> _Description of the task_
Copy all records exactly; omit pictures.

> _Supplied entries_

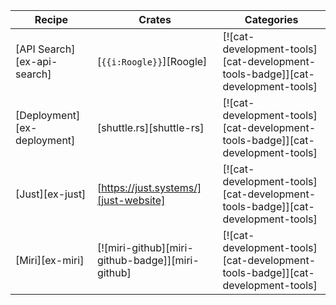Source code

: | Recipe | Crates | Categories |
|---|---|---|
| [API Search][ex-api-search] | [`{{i:Roogle}}`][Roogle] | [![cat-development-tools][cat-development-tools-badge]][cat-development-tools] |
| [Deployment][ex-deployment] | [shuttle.rs][shuttle-rs] | [![cat-development-tools][cat-development-tools-badge]][cat-development-tools] |
| [Just][ex-just] | [https://just.systems/][just-website] | [![cat-development-tools][cat-development-tools-badge]][cat-development-tools] |
| [Miri][ex-miri] | [![miri-github][miri-github-badge]][miri-github] | [![cat-development-tools][cat-development-tools-badge]][cat-development-tools] |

> _Response for this exercise_
Source code

: | Recipe | Crates | Categories |
|---|---|---|
| [API Search][ex-api-search] | [`{{i:Roogle}}`][Roogle] | [![cat-development-tools][cat-development-tools-badge]][cat-development-tools] |
| [Deployment][ex-deployment] | [shuttle.rs][shuttle-rs] | [![cat-development-tools][cat-development-tools-badge]][cat-development-tools] |
| [Just][ex-just] | [https://just.systems/][just-website] | [![cat-development-tools][cat-development-tools-badge]][cat-development-tools] |
| [Miri][ex-miri] | [![miri-github][miri-github-badge]][miri-github] | [![cat-development-tools][cat-development-tools-badge]][cat-development-tools] |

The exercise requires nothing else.